> _Task statement_
Line by line, repeat the material below exactly and skip the images.
***** Entries provided
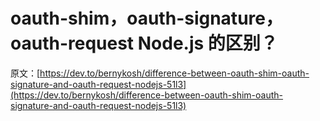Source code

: # oauth-shim，oauth-signature，oauth-request Node.js 的区别？

原文：[https://dev.to/bernykosh/difference-between-oauth-shim-oauth-signature-and-oauth-request-nodejs-51l3](https://dev.to/bernykosh/difference-between-oauth-shim-oauth-signature-and-oauth-request-nodejs-51l3)
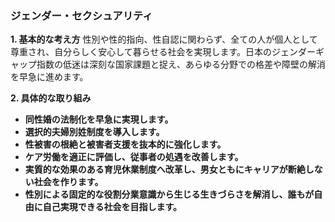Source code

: ### **ジェンダー・セクシュアリティ**

**1. 基本的な考え方**
性別や性的指向、性自認に関わらず、全ての人が個人として尊重され、自分らしく安心して暮らせる社会を実現します。日本のジェンダーギャップ指数の低迷は深刻な国家課題と捉え、あらゆる分野での格差や障壁の解消を早急に進めます。

**2. 具体的な取り組み**
*   **同性婚の法制化を早急に実現します。**
*   **選択的夫婦別姓制度を導入します。**
*   **性被害の根絶と被害者支援を抜本的に強化します。**
*   **ケア労働を適正に評価し、従事者の処遇を改善します。**
*   **実質的な効果のある育児休業制度へ改革し、男女ともにキャリアが断絶しない社会を作ります。**
*   **性別による固定的な役割分業意識から生じる生きづらさを解消し、誰もが自由に自己実現できる社会を目指します。**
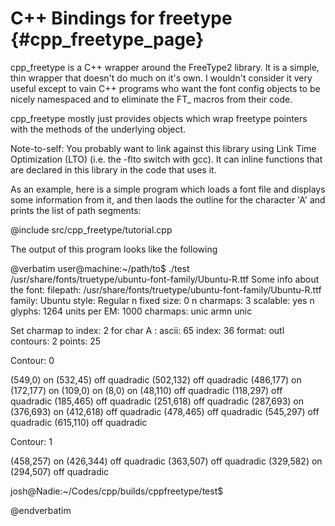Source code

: C++ Bindings for freetype {#cpp_freetype_page}
==========

cpp_freetype is a C++ wrapper around the FreeType2 library. It is a simple,
thin wrapper that doesn't do much on it's own. I wouldn't consider it
very useful except to vain C++ programs who want the font config objects
to be nicely namespaced and to eliminate the FT_ macros from their code.

cpp_freetype mostly just provides objects which wrap freetype pointers
with the methods of the underlying object.

Note-to-self: You probably want to link against this library using
Link Time Optimization (LTO) (i.e. the -flto switch with gcc). It can
inline functions that are declared in this library in the code that
uses it.

As an example, here is a simple program which loads a font file and
displays some information from it, and then laods the outline for the
character 'A' and prints the list of path segments:

@include src/cpp_freetype/tutorial.cpp

The output of this program looks like the following

@verbatim
user@machine:~/path/to$ ./test /usr/share/fonts/truetype/ubuntu-font-family/Ubuntu-R.ttf
Some info about the font:
      filepath: /usr/share/fonts/truetype/ubuntu-font-family/Ubuntu-R.ttf
        family: Ubuntu
         style: Regular
  n fixed size: 0
    n charmaps: 3
      scalable: yes
      n glyphs: 1264
  units per EM: 1000
      charmaps:
                unic
                armn
                unic

Set charmap to index: 2
for char A :
    ascii: 65
    index: 36
   format: outl
 contours: 2
   points: 25


Contour: 0

   (549,0)  on
   (532,45)  off  quadradic
   (502,132)  off  quadradic
   (486,177)  on
   (172,177)  on
   (109,0)  on
   (8,0)  on
   (48,110)  off  quadradic
   (118,297)  off  quadradic
   (185,465)  off  quadradic
   (251,618)  off  quadradic
   (287,693)  on
   (376,693)  on
   (412,618)  off  quadradic
   (478,465)  off  quadradic
   (545,297)  off  quadradic
   (615,110)  off  quadradic

Contour: 1

   (458,257)  on
   (426,344)  off  quadradic
   (363,507)  off  quadradic
   (329,582)  on
   (294,507)  off  quadradic


josh@Nadie:~/Codes/cpp/builds/cppfreetype/test$

@endverbatim

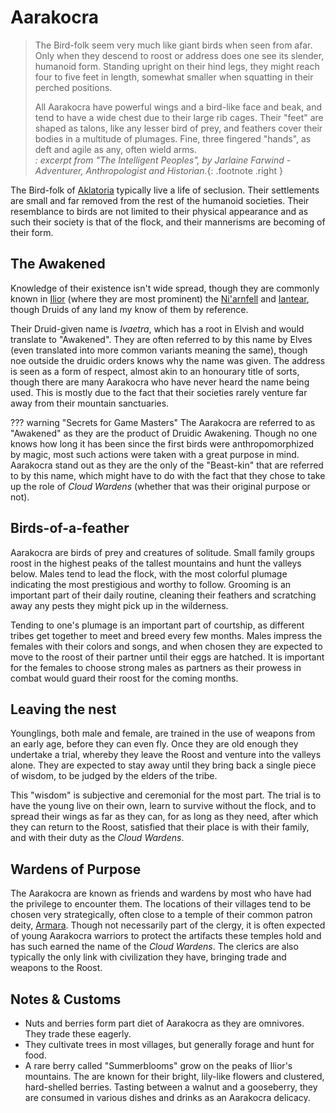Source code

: # Aarakocra

> The Bird-folk seem very much like giant birds when seen from afar. Only when they descend to roost or address does one see its slender, humanoid form. Standing upright on their hind legs, they might reach four to five feet in length, somewhat smaller when squatting in their perched positions.
> 
> All Aarakocra have powerful wings and a bird-like face and beak, and tend to have a wide chest due to their large rib cages. Their "feet" are shaped as talons, like any lesser bird of prey, and feathers cover their bodies in a multitude of plumages. Fine, three fingered "hands", as deft and agile as any, often wield arms. </br>
> _: excerpt from "The Intelligent Peoples", by Jarlaine Farwind - Adventurer, Anthropologist and Historian._{: .footnote .right }

The Bird-folk of [Aklatoria](../../geography/aklatoria.md) typically live a life of seclusion. Their settlements are small and far removed from the rest of the humanoid societies.  Their resemblance to birds are not limited to their physical appearance and as such their society is that of the flock, and their mannerisms are becoming of their form.

## The Awakened
Knowledge of their existence isn't wide spread, though they are commonly known in [Ilior](../../geography/realms/ilior.md) (where they are most prominent) the [Ni'arnfell](../../geography/realms/niarnfell.md) and [Iantear](../../geography/realms/iantear.md), though Druids of any land my know of them by reference.

Their Druid-given name is _Ivaetra_, which has a root in Elvish and would translate to "Awakened". They are often referred to by this name by Elves (even translated into more common variants meaning the same), though noe outside the druidic orders knows why the name was given. The address is seen as a form of respect, almost akin to an honourary title of sorts, though there are many Aarakocra who have never heard the name being used. This is mostly due to the fact that their societies rarely venture far away from their mountain sanctuaries.

??? warning "Secrets for Game Masters"
    The Aarakocra are referred to as "Awakened" as they are the product of Druidic Awakening. Though no one knows how long it has been since the first birds were anthropomorphized by magic, most such actions were taken with a great purpose in mind. Aarakocra stand out as they are the only of the "Beast-kin" that are referred to by this name, which might have to do with the fact that they chose to take up the role of _Cloud Wardens_ (whether that was their original purpose or not).

## Birds-of-a-feather
Aarakocra are birds of prey and creatures of solitude. Small family groups roost in the highest peaks of the tallest mountains and hunt the valleys below. Males tend to lead the flock, with the most colorful plumage indicating the most prestigious and worthy to follow. Grooming is an important part of their daily routine, cleaning their feathers and scratching away any pests they might pick up in the wilderness.

Tending to one's plumage is an important part of courtship, as different tribes get together to meet and breed every few months. Males impress the females with their colors and songs, and when chosen they are expected to move to the roost of their partner until their eggs are hatched. It is important for the females to choose strong males as partners as their prowess in combat would guard their roost for the coming months.

## Leaving the nest
Younglings, both male and female, are trained in the use of weapons from an early age, before they can even fly. Once they are old enough they undertake a trial, whereby they leave the Roost and venture into the valleys alone. They are expected to stay away until they bring back a single piece of wisdom, to be judged by the elders of the tribe.

This "wisdom" is subjective and ceremonial for the most part. The trial is to have the young live on their own, learn to survive without the flock, and to spread their wings as far as they can, for as long as they need, after which they can return to the Roost, satisfied that their place is with their family, and with their duty as the _Cloud Wardens_.

## Wardens of Purpose
The Aarakocra are known as friends and wardens by most who have had the privilege to encounter them. The locations of their villages tend to be chosen very strategically, often close to a temple of their common patron deity, [Armara](../../religion/deities/armara.md). Though not necessarily part of the clergy, it is often expected of young Aarakocra warriors to protect the artifacts these temples hold and has such earned the name of the _Cloud Wardens_. The clerics are also typically the only link with civilization they have, bringing trade and weapons to the Roost.

## Notes & Customs
- Nuts and berries form part diet of Aarakocra as they are omnivores. They trade these eagerly.
- They cultivate trees in most villages, but generally forage and hunt for food.
- A rare berry called "Summerblooms" grow on the peaks of Ilior's mountains. The are known for their bright, lily-like flowers and clustered, hard-shelled berries. Tasting between a walnut and a gooseberry, they are consumed in various dishes and drinks as an Aarakocra delicacy.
**********
> _Worked solution_
Source code

: # oauth-shim，oauth-signature，oauth-request Node.js 的区别？

原文：[https://dev.to/bernykosh/difference-between-oauth-shim-oauth-signature-and-oauth-request-nodejs-51l3](https://dev.to/bernykosh/difference-between-oauth-shim-oauth-signature-and-oauth-request-nodejs-51l3)
Source code

: ### **ジェンダー・セクシュアリティ**

**1. 基本的な考え方**
性別や性的指向、性自認に関わらず、全ての人が個人として尊重され、自分らしく安心して暮らせる社会を実現します。日本のジェンダーギャップ指数の低迷は深刻な国家課題と捉え、あらゆる分野での格差や障壁の解消を早急に進めます。

**2. 具体的な取り組み**
*   **同性婚の法制化を早急に実現します。**
*   **選択的夫婦別姓制度を導入します。**
*   **性被害の根絶と被害者支援を抜本的に強化します。**
*   **ケア労働を適正に評価し、従事者の処遇を改善します。**
*   **実質的な効果のある育児休業制度へ改革し、男女ともにキャリアが断絶しない社会を作ります。**
*   **性別による固定的な役割分業意識から生じる生きづらさを解消し、誰もが自由に自己実現できる社会を目指します。**
Source code

: C++ Bindings for freetype {#cpp_freetype_page}
==========

cpp_freetype is a C++ wrapper around the FreeType2 library. It is a simple,
thin wrapper that doesn't do much on it's own. I wouldn't consider it
very useful except to vain C++ programs who want the font config objects
to be nicely namespaced and to eliminate the FT_ macros from their code.

cpp_freetype mostly just provides objects which wrap freetype pointers
with the methods of the underlying object.

Note-to-self: You probably want to link against this library using
Link Time Optimization (LTO) (i.e. the -flto switch with gcc). It can
inline functions that are declared in this library in the code that
uses it.

As an example, here is a simple program which loads a font file and
displays some information from it, and then laods the outline for the
character 'A' and prints the list of path segments:

@include src/cpp_freetype/tutorial.cpp

The output of this program looks like the following

@verbatim
user@machine:~/path/to$ ./test /usr/share/fonts/truetype/ubuntu-font-family/Ubuntu-R.ttf
Some info about the font:
      filepath: /usr/share/fonts/truetype/ubuntu-font-family/Ubuntu-R.ttf
        family: Ubuntu
         style: Regular
  n fixed size: 0
    n charmaps: 3
      scalable: yes
      n glyphs: 1264
  units per EM: 1000
      charmaps:
                unic
                armn
                unic

Set charmap to index: 2
for char A :
    ascii: 65
    index: 36
   format: outl
 contours: 2
   points: 25


Contour: 0

   (549,0)  on
   (532,45)  off  quadradic
   (502,132)  off  quadradic
   (486,177)  on
   (172,177)  on
   (109,0)  on
   (8,0)  on
   (48,110)  off  quadradic
   (118,297)  off  quadradic
   (185,465)  off  quadradic
   (251,618)  off  quadradic
   (287,693)  on
   (376,693)  on
   (412,618)  off  quadradic
   (478,465)  off  quadradic
   (545,297)  off  quadradic
   (615,110)  off  quadradic

Contour: 1

   (458,257)  on
   (426,344)  off  quadradic
   (363,507)  off  quadradic
   (329,582)  on
   (294,507)  off  quadradic


josh@Nadie:~/Codes/cpp/builds/cppfreetype/test$

@endverbatim

Source code

: # Aarakocra

> The Bird-folk seem very much like giant birds when seen from afar. Only when they descend to roost or address does one see its slender, humanoid form. Standing upright on their hind legs, they might reach four to five feet in length, somewhat smaller when squatting in their perched positions.
> 
> All Aarakocra have powerful wings and a bird-like face and beak, and tend to have a wide chest due to their large rib cages. Their "feet" are shaped as talons, like any lesser bird of prey, and feathers cover their bodies in a multitude of plumages. Fine, three fingered "hands", as deft and agile as any, often wield arms. </br>
> _: excerpt from "The Intelligent Peoples", by Jarlaine Farwind - Adventurer, Anthropologist and Historian._{: .footnote .right }

The Bird-folk of [Aklatoria](../../geography/aklatoria.md) typically live a life of seclusion. Their settlements are small and far removed from the rest of the humanoid societies.  Their resemblance to birds are not limited to their physical appearance and as such their society is that of the flock, and their mannerisms are becoming of their form.

## The Awakened
Knowledge of their existence isn't wide spread, though they are commonly known in [Ilior](../../geography/realms/ilior.md) (where they are most prominent) the [Ni'arnfell](../../geography/realms/niarnfell.md) and [Iantear](../../geography/realms/iantear.md), though Druids of any land my know of them by reference.

Their Druid-given name is _Ivaetra_, which has a root in Elvish and would translate to "Awakened". They are often referred to by this name by Elves (even translated into more common variants meaning the same), though noe outside the druidic orders knows why the name was given. The address is seen as a form of respect, almost akin to an honourary title of sorts, though there are many Aarakocra who have never heard the name being used. This is mostly due to the fact that their societies rarely venture far away from their mountain sanctuaries.

??? warning "Secrets for Game Masters"
    The Aarakocra are referred to as "Awakened" as they are the product of Druidic Awakening. Though no one knows how long it has been since the first birds were anthropomorphized by magic, most such actions were taken with a great purpose in mind. Aarakocra stand out as they are the only of the "Beast-kin" that are referred to by this name, which might have to do with the fact that they chose to take up the role of _Cloud Wardens_ (whether that was their original purpose or not).

## Birds-of-a-feather
Aarakocra are birds of prey and creatures of solitude. Small family groups roost in the highest peaks of the tallest mountains and hunt the valleys below. Males tend to lead the flock, with the most colorful plumage indicating the most prestigious and worthy to follow. Grooming is an important part of their daily routine, cleaning their feathers and scratching away any pests they might pick up in the wilderness.

Tending to one's plumage is an important part of courtship, as different tribes get together to meet and breed every few months. Males impress the females with their colors and songs, and when chosen they are expected to move to the roost of their partner until their eggs are hatched. It is important for the females to choose strong males as partners as their prowess in combat would guard their roost for the coming months.

## Leaving the nest
Younglings, both male and female, are trained in the use of weapons from an early age, before they can even fly. Once they are old enough they undertake a trial, whereby they leave the Roost and venture into the valleys alone. They are expected to stay away until they bring back a single piece of wisdom, to be judged by the elders of the tribe.

This "wisdom" is subjective and ceremonial for the most part. The trial is to have the young live on their own, learn to survive without the flock, and to spread their wings as far as they can, for as long as they need, after which they can return to the Roost, satisfied that their place is with their family, and with their duty as the _Cloud Wardens_.

## Wardens of Purpose
The Aarakocra are known as friends and wardens by most who have had the privilege to encounter them. The locations of their villages tend to be chosen very strategically, often close to a temple of their common patron deity, [Armara](../../religion/deities/armara.md). Though not necessarily part of the clergy, it is often expected of young Aarakocra warriors to protect the artifacts these temples hold and has such earned the name of the _Cloud Wardens_. The clerics are also typically the only link with civilization they have, bringing trade and weapons to the Roost.

## Notes & Customs
- Nuts and berries form part diet of Aarakocra as they are omnivores. They trade these eagerly.
- They cultivate trees in most villages, but generally forage and hunt for food.
- A rare berry called "Summerblooms" grow on the peaks of Ilior's mountains. The are known for their bright, lily-like flowers and clustered, hard-shelled berries. Tasting between a walnut and a gooseberry, they are consumed in various dishes and drinks as an Aarakocra delicacy.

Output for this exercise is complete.